### Work to be completed
Pick out the lines in the listing below that contain the word "proposed" and copy them.

-*-

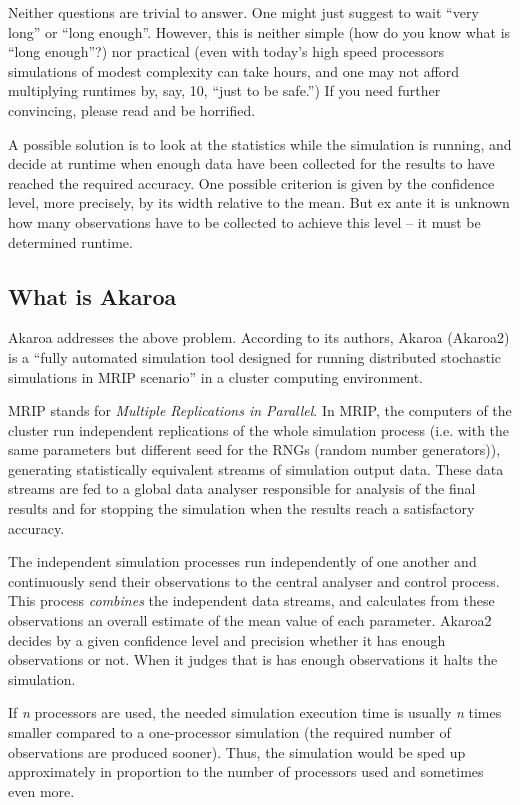 Neither questions are trivial to answer. One might just suggest
to wait ``very long'' or ``long enough''. However, this is neither
simple (how do you know what is ``long enough''?) nor practical
(even with today's high speed processors simulations of modest complexity
can take hours, and one may not afford multiplying runtimes by,
say, 10, ``just to be safe.'') If you need further convincing,
please read \cite{Pawlikowsky02} and be horrified.

A possible solution is to look at the statistics while the simulation
is running, and decide at runtime when enough data have been
collected for the results to have reached the required accuracy.
One possible criterion is given by the confidence level,
more precisely, by its width relative to the mean.
But ex ante it is unknown how many observations have to be collected
to achieve this level -- it must be determined runtime.


\subsection{What is Akaroa}

Akaroa \cite{Akaroa99} addresses the above problem.
According to its authors, Akaroa (Akaroa2) is a ``fully automated
simulation tool designed for running distributed stochastic simulations
in MRIP scenario'' in a cluster computing environment.

MRIP stands for \textit{Multiple Replications in Parallel}.
In MRIP, the computers of the cluster run independent replications
of the whole simulation process (i.e. with the same parameters but
different seed for the RNGs (random number generators)),
generating statistically equivalent streams of simulation output data.
These data streams are fed to a global data analyser responsible for
analysis of the final results and for stopping the simulation
when the results reach a satisfactory accuracy.

The independent simulation processes run independently of one another
and continuously send their observations to the central analyser
and control process. This process \textit{combines} the independent data streams,
and calculates from these observations an overall estimate of the mean value
of each parameter.
Akaroa2 decides by a given confidence level and precision
whether it has enough observations or not. When it judges that is
has enough observations it halts the simulation.

If \textit{n} processors are used, the needed simulation execution time
is usually \textit{n} times smaller compared to a one-processor
simulation (the required number of observations are produced sooner).
Thus, the simulation would be sped up approximately in proportion
to the number of processors used and sometimes even more.

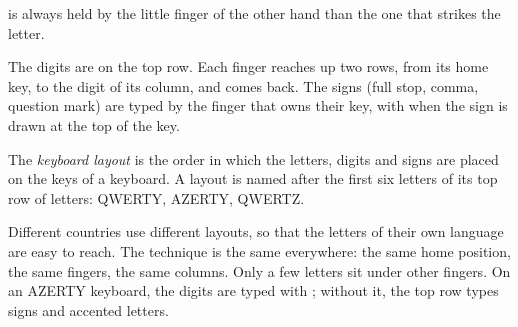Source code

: \begin{omfigure}

{\small {} is always held by the little finger of the other hand than
the one that strikes the letter.}
\label{fig:g3:typing-with-ten-fingers:shift}
\end{omfigure}

The digits are on the top row. Each finger reaches up two rows, from its home
key, to the digit of its column, and comes back. The signs (full stop, comma,
question mark) are typed by the finger that owns their key, with 
when the sign is drawn at the top of the key.

\begin{definition}\label{def:g3:typing-with-ten-fingers:layout}
The \emph{keyboard layout} is the order in which the
letters, digits and signs are placed on the keys of a keyboard. A layout is
named after the first six letters of its top row of letters: QWERTY, AZERTY,
QWERTZ.
\end{definition}

Different countries use different layouts, so that the letters of their own
language are easy to reach. The technique is the same everywhere: the same
home position, the same fingers, the same columns. Only a few letters sit
under other fingers. On an AZERTY keyboard, the digits are typed with
; without it, the top row types signs and accented letters.

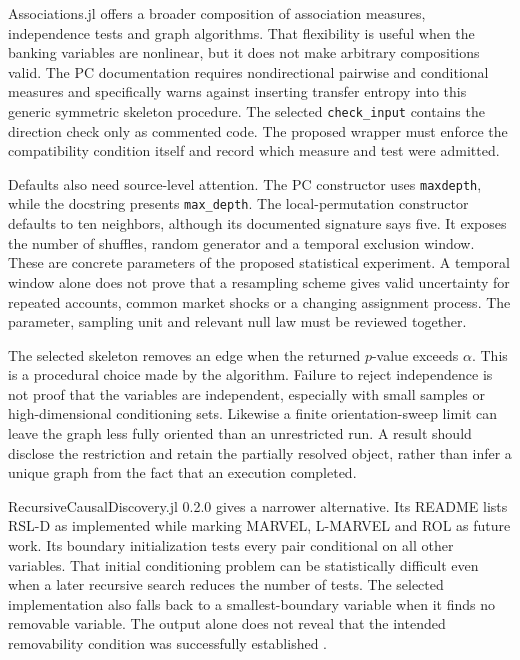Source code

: Associations.jl offers a broader composition of association measures,
independence tests and graph algorithms. That flexibility is useful when the
banking variables are nonlinear, but it does not make arbitrary compositions
valid. The PC documentation requires nondirectional pairwise and conditional
measures and specifically warns against inserting transfer entropy into this
generic symmetric skeleton procedure. The selected \texttt{check\_input}
contains the direction check only as commented code. The proposed wrapper
must enforce the compatibility condition itself and record which measure and
test were admitted\citep{exec13_other_associations}.

Defaults also need source-level attention. The PC constructor uses
\texttt{maxdepth}, while the docstring presents \texttt{max\_depth}.
The local-permutation constructor defaults to ten neighbors, although its
documented signature says five. It exposes the number of shuffles, random
generator and a temporal exclusion window. These are concrete parameters of
the proposed statistical experiment. A temporal window alone does not prove
that a resampling scheme gives valid uncertainty for repeated accounts,
common market shocks or a changing assignment process. The parameter,
sampling unit and relevant null law must be reviewed together.

The selected skeleton removes an edge when the returned $p$-value exceeds
$\alpha$. This is a procedural choice made by the algorithm. Failure to
reject independence is not proof that the variables are independent,
especially with small samples or high-dimensional conditioning sets.
Likewise a finite orientation-sweep limit can leave the graph less fully
oriented than an unrestricted run. A result should disclose the restriction
and retain the partially resolved object, rather than infer a unique graph
from the fact that an execution completed.

RecursiveCausalDiscovery.jl 0.2.0 gives a narrower alternative. Its README
lists RSL-D as implemented while marking MARVEL, L-MARVEL and ROL as future
work. Its boundary initialization tests every pair conditional on all other
variables. That initial conditioning problem can be statistically difficult
even when a later recursive search reduces the number of tests. The selected
implementation also falls back to a smallest-boundary variable when it finds
no removable variable. The output alone does not reveal that the intended
removability condition was successfully established
\citep{exec13_other_recursive}.

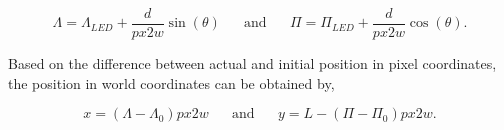 \begin{equation}
    \Lambda = \Lambda_{LED} + \frac{d}{px2w} \sin(\theta) \hspace{20pt} \text{and}  \hspace{20pt}  \Pi = \Pi_{LED} + \frac{d}{px2w} \cos(\theta).
\end{equation}

Based on the difference between actual and initial position in pixel coordinates, the position in world coordinates can be obtained by, 

\begin{equation}
    x = (\Lambda-\Lambda_0)px2w \hspace{20pt} \text{and} \hspace{20pt} y = L - (\Pi - \Pi_0)px2w. 
\end{equation}

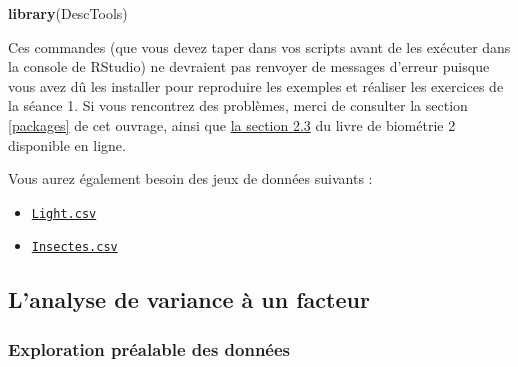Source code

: \documentclass[a4paperpaper,]{article}
\newenvironment{Shaded}{\begin{snugshade}}{\end{snugshade}}
\newcommand{\KeywordTok}[1]{\textcolor[rgb]{0.12,0.11,0.11}{\textbf{#1}}}
\newcommand{\NormalTok}[1]{\textcolor[rgb]{0.12,0.11,0.11}{#1}}
\providecommand{\tightlist}{%
  \setlength{\itemsep}{0pt}\setlength{\parskip}{0pt}}
\begin{document}
\begin{Shaded}
\begin{Highlighting}[]
\KeywordTok{library}\NormalTok{(DescTools)}
\end{Highlighting}
\end{Shaded}

Ces commandes (que vous devez taper dans vos scripts avant de les exécuter dans la console de RStudio) ne devraient pas renvoyer de messages d'erreur puisque vous avez dû les installer pour reproduire les exemples et réaliser les exercices de la séance 1. Si vous rencontrez des problèmes, merci de consulter la section \ref{packages} de cet ouvrage, ainsi que \href{https://besibo.github.io/Biometrie2/bases.html\#charger-un-package-en-memoire}{la section 2.3} du livre de biométrie 2 disponible en ligne.

Vous aurez également besoin des jeux de données suivants :

\begin{itemize}
\tightlist
\item
  \href{https://besibo.github.io/Biometrie3/data/Light.csv}{\texttt{Light.csv}}
\item
  \href{https://besibo.github.io/Biometrie3/data/Insectes.csv}{\texttt{Insectes.csv}}
\end{itemize}

\hypertarget{lanalyse-de-variance-uxe0-un-facteur}{%
\subsection{L'analyse de variance à un facteur}\label{lanalyse-de-variance-uxe0-un-facteur}}

\hypertarget{exploration-pruxe9alable-des-donnuxe9es-1}{%
\subsubsection{Exploration préalable des données}\label{exploration-pruxe9alable-des-donnuxe9es-1}}
\end{document}
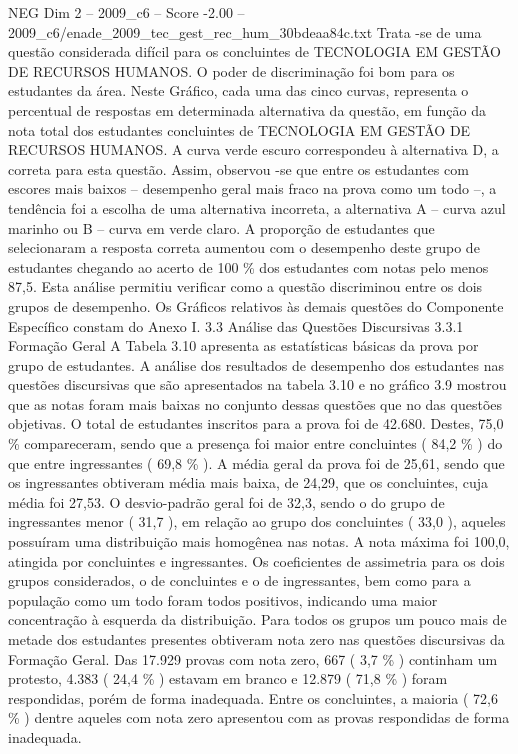 \begin{textsample}{NEG Dim 2 – 2009\_c6 – Score -2.00 – 2009\_c6/enade\_2009\_tec\_gest\_rec\_hum\_30bdeaa84c.txt}
Trata -se de uma questão considerada difícil para os concluintes de TECNOLOGIA EM GESTÃO DE RECURSOS HUMANOS.
O poder de discriminação foi bom para os estudantes da área.
Neste Gráfico, cada uma das cinco curvas, representa o percentual de respostas em determinada alternativa da questão, em função da nota total dos estudantes concluintes de TECNOLOGIA EM GESTÃO DE RECURSOS HUMANOS.
A curva verde escuro correspondeu à alternativa D, a correta para esta questão.
Assim, observou -se que entre os estudantes com escores mais baixos – desempenho geral mais fraco na prova como um todo –, a tendência foi a escolha de uma alternativa incorreta, a alternativa A – curva azul marinho ou B – curva em verde claro.
A proporção de estudantes que selecionaram a resposta correta aumentou com o desempenho deste grupo de estudantes chegando ao acerto de 100 \% dos estudantes com notas pelo menos 87,5.
Esta análise permitiu verificar como a questão discriminou entre os dois grupos de desempenho.
Os Gráficos relativos às demais questões do Componente Específico constam do Anexo I. 3.3 Análise das Questões Discursivas 3.3.1 Formação Geral A Tabela 3.10 apresenta as estatísticas básicas da prova por grupo de estudantes.
A análise dos resultados de desempenho dos estudantes nas questões discursivas que são apresentados na tabela 3.10 e no gráfico 3.9 mostrou que as notas foram mais baixas no conjunto dessas questões que no das questões objetivas.
O total de estudantes inscritos para a prova foi de 42.680.
Destes, 75,0 \% compareceram, sendo que a presença foi maior entre concluintes ( 84,2 \% ) do que entre ingressantes ( 69,8 \% ).
A média geral da prova foi de 25,61, sendo que os ingressantes obtiveram média mais baixa, de 24,29, que os concluintes, cuja média foi 27,53.
O desvio-padrão geral foi de 32,3, sendo o do grupo de ingressantes menor ( 31,7 ), em relação ao grupo dos concluintes ( 33,0 ), aqueles possuíram uma distribuição mais homogênea nas notas.
A nota máxima foi 100,0, atingida por concluintes e ingressantes.
Os coeficientes de assimetria para os dois grupos considerados, o de concluintes e o de ingressantes, bem como para a população como um todo foram todos positivos, indicando uma maior concentração à esquerda da distribuição.
Para todos os grupos um pouco mais de metade dos estudantes presentes obtiveram nota zero nas questões discursivas da Formação Geral.
Das 17.929 provas com nota zero, 667 ( 3,7 \% ) continham um protesto, 4.383 ( 24,4 \% ) estavam em branco e 12.879 ( 71,8 \% ) foram respondidas, porém de forma inadequada.
Entre os concluintes, a maioria ( 72,6 \% ) dentre aqueles com nota zero apresentou com as provas respondidas de forma inadequada.

\end{textsample}
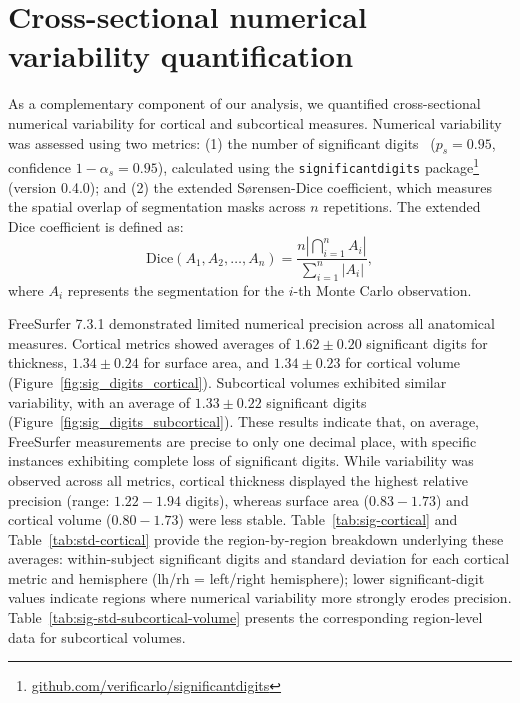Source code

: \section{Cross-sectional numerical variability quantification\label{appendix:numerical_variability_baseline}}

As a complementary component of our analysis, we quantified cross-sectional
numerical variability for cortical and subcortical measures. Numerical
variability was assessed using two metrics: (1) the number of significant
digits~\cite{sohier2021confidence} ($p_s=0.95$, confidence $1-\alpha_s=0.95$),
calculated using the \texttt{significantdigits}
package\footnote{\url{github.com/verificarlo/significantdigits}} (version
0.4.0); and (2) the extended Sørensen-Dice coefficient, which measures the
spatial overlap of segmentation masks across $n$ repetitions. The extended Dice
coefficient is defined as:
\begin{equation}
    \text{Dice}(A_1, A_2, \dots, A_n) = \frac{n \left| \bigcap_{i=1}^{n} A_i \right|}{\sum_{i=1}^{n} \left| A_i \right|},
    \label{eq:dice}
\end{equation}
where $A_i$ represents the segmentation for the $i$-th Monte Carlo observation.

FreeSurfer 7.3.1 demonstrated limited numerical precision across all anatomical
measures. Cortical metrics showed averages of $1.62 \pm 0.20$ significant
digits for thickness, $1.34 \pm 0.24$ for surface area, and $1.34 \pm 0.23$ for
cortical volume (Figure~\ref{fig:sig_digits_cortical}). Subcortical volumes
exhibited similar variability, with an average of $1.33 \pm 0.22$ significant
digits (Figure~\ref{fig:sig_digits_subcortical}). These results indicate that,
on average, FreeSurfer measurements are precise to only one decimal place, with
specific instances exhibiting complete loss of significant digits. While
variability was observed across all metrics, cortical thickness displayed the
highest relative precision (range: $1.22-1.94$ digits), whereas surface area
($0.83 - 1.73$) and cortical volume ($0.80 - 1.73$) were less stable.
Table~\ref{tab:sig-cortical} and Table~\ref{tab:std-cortical} provide the
region-by-region breakdown underlying these averages: within-subject
significant digits and standard deviation for each cortical metric and
hemisphere (lh/rh = left/right hemisphere); lower significant-digit values
indicate regions where numerical variability more strongly erodes precision.
Table~\ref{tab:sig-std-subcortical-volume} presents the corresponding
region-level data for subcortical volumes.

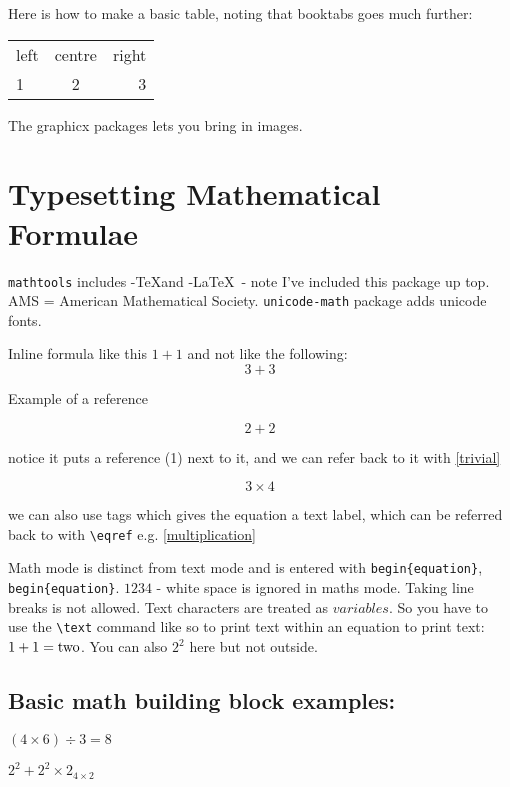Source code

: \documentclass{article}
\begin{document}
Here is how to make a basic table, noting that booktabs goes much further:

\begin{tabular}{lcr}
left & centre & right \\
1 & 2 & 3 \\
\end{tabular}

The graphicx packages lets you bring in images.

\section{Typesetting Mathematical
Formulae}

\verb|mathtools| includes \AmS-\TeX and \AmS-\LaTeX \ - note I've included this package up top. AMS = American Mathematical Society. \verb|unicode-math| package adds unicode fonts.

Inline formula like this \(1 + 1\) and not like the following: \[3 + 3\]

Example of a reference

\begin{equation}
\label{trivial}
2 + 2
\end{equation}

notice it puts a reference (1) next to it, and we can refer back to it with \ref{trivial}

\begin{equation}
\label{multiplication}
\tag{simple equation}
3 \times 4
\end{equation}

we can also use tags which gives the equation a text label, which can be referred back to with \verb|\eqref| e.g. \eqref{multiplication}

Math mode is distinct from text mode and is entered with \verb|begin{equation}|, \verb|begin{equation}|. \(1 2 3 4\) - white space is ignored in maths mode. Taking line breaks is not allowed. Text characters are treated as \(variables\). So you have to use the \verb|\text| command like so to print text within an equation to print text: \( \text1+ 1 = \text{two}\). You can also \(2^2\) here but not outside.

\subsection{Basic math building block examples:}

\((4 \times 6) \div 3 = 8 \)

\(2^2 + 2^2 \times 2_{4 \times 2}\)
\end{document}
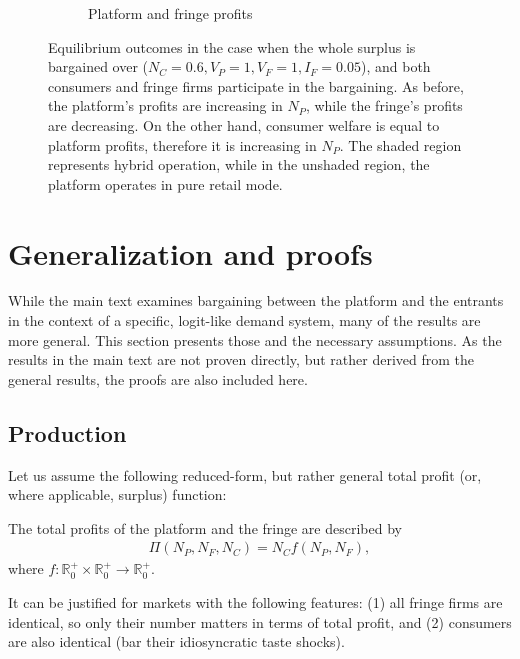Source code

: \begin{figure}
\begin{subfigure}[b]{0.45\textwidth}
        \caption{Platform and fringe profits}
        \label{fig:profits_full_surplus_two_sided}
    \end{subfigure}
    \caption{Equilibrium outcomes in the case when the whole surplus is bargained over ($N_C = 0.6, V_P = 1, V_F = 1, I_F = 0.05$), and both consumers and fringe firms participate in the bargaining. As before, the platform's profits are increasing in $N_P$, while the fringe's profits are decreasing. On the other hand, consumer welfare is equal to platform profits, therefore it is increasing in $N_P$. The shaded region represents hybrid operation, while in the unshaded region, the platform operates in pure retail mode.}
    \label{fig:equilibrium_full_surplus_two_sided}
\end{figure}



\section{Generalization and proofs}
\label{sec:more_general}

While the main text examines bargaining between the platform and the entrants in the context of a specific, logit-like demand system, many of the results are more general.
This section presents those and the necessary assumptions.
As the results in the main text are not proven directly, but rather derived from the general results, the proofs are also included here.

\subsection{Production}
\label{sec:more_general_production}

Let us assume the following reduced-form, but rather general total profit (or, where applicable, surplus) function:
\begin{assumption}
    \label{ass:identical_fringe}
    The total profits of the platform and the fringe are described by 
    \begin{align*}
        \Pi(N_P, N_F, N_C) = N_C f(N_P, N_F),
    \end{align*}
    where $f: \mathbb{R}^+_0 \times \mathbb{R}^+_0 \to \mathbb{R}^+_0$.
\end{assumption}
It can be justified for markets with the following features: (1) all fringe firms are identical, so only their number matters in terms of total profit, and (2) consumers are also identical (bar their idiosyncratic taste shocks).

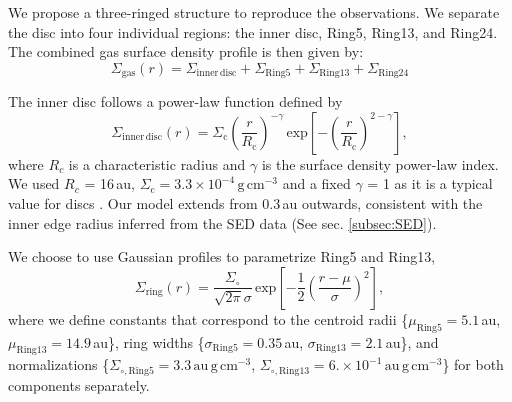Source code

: \documentclass[fleqn,usenatbib,useAMS]{mnras}
\begin{document}
We propose a three-ringed structure to reproduce the observations. We separate the disc into four individual regions: the inner disc, Ring5, Ring13, and Ring24. The combined gas surface density profile is then given by:
\begin{equation}
  \Sigma_{\mathrm{gas}}(r) = \Sigma_{\mathrm{inner\,disc}} + \Sigma_{\mathrm{Ring5}} + \Sigma_{\mathrm{Ring13}} + \Sigma_{\mathrm{Ring24}}
\end{equation}

The inner disc follows a power-law function defined by
\begin{equation}
  \Sigma_{\mathrm{inner\,disc}}(r) =\Sigma_\mathrm{c} \left(\frac{r}{R_\mathrm{c}}\right)^{-\gamma}  \, \mathrm{exp}\left[-\left(\frac{r}{R_\mathrm{c}}\right)^{2-\gamma}\right],
\end{equation}
where $R_c$ is a characteristic radius and $\gamma$ is the surface density power-law index. We used $R_c$ = 16\,au, $\Sigma_\mathrm{c} =3.3\times10^{-4}$\,$\mathrm{g\,cm^{-3}}$ and a fixed $\gamma$ = 1 as it is a typical value for discs \citep{Andrews_2009,Andrews_2010}. Our model extends from 0.3\,au outwards, consistent with the inner edge radius inferred from the SED data (See sec. \ref{subsec:SED}).

We choose to use Gaussian profiles to parametrize Ring5 and Ring13,
\begin{equation}
  \Sigma_{\mathrm{ring}}(r) = \frac{\Sigma_\circ}{\sqrt{2 \pi} \sigma}
  \, \mathrm{exp}\left[-\frac{1}{2}\left(\frac{r-\mu}{\sigma}\right)^{2}\right],
\end{equation}
where we define constants that correspond to the centroid radii \{$\mu_{\mathrm{Ring5}}=5.1$\,au, $\mu_{\mathrm{Ring13}}=14.9$\,au\}, ring widths \{$\sigma_{\mathrm{Ring5}}=0.35$\,au, $\sigma_{\mathrm{Ring13}}=2.1$\,au\}, and normalizations \{$\Sigma_{\circ,\mathrm{Ring5}}=3.3$\,$\mathrm{au\,g\,cm^{-3}}$, $\Sigma_{\circ,\mathrm{Ring13}}=6. \times 10^{-1}$\,$\mathrm{au\,g\,cm^{-3}}$\} for both components separately.
\end{document}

-*-

### Written response
contains the direction check only as commented code. The proposed wrapper
the proposed statistical experiment. A temporal window alone does not prove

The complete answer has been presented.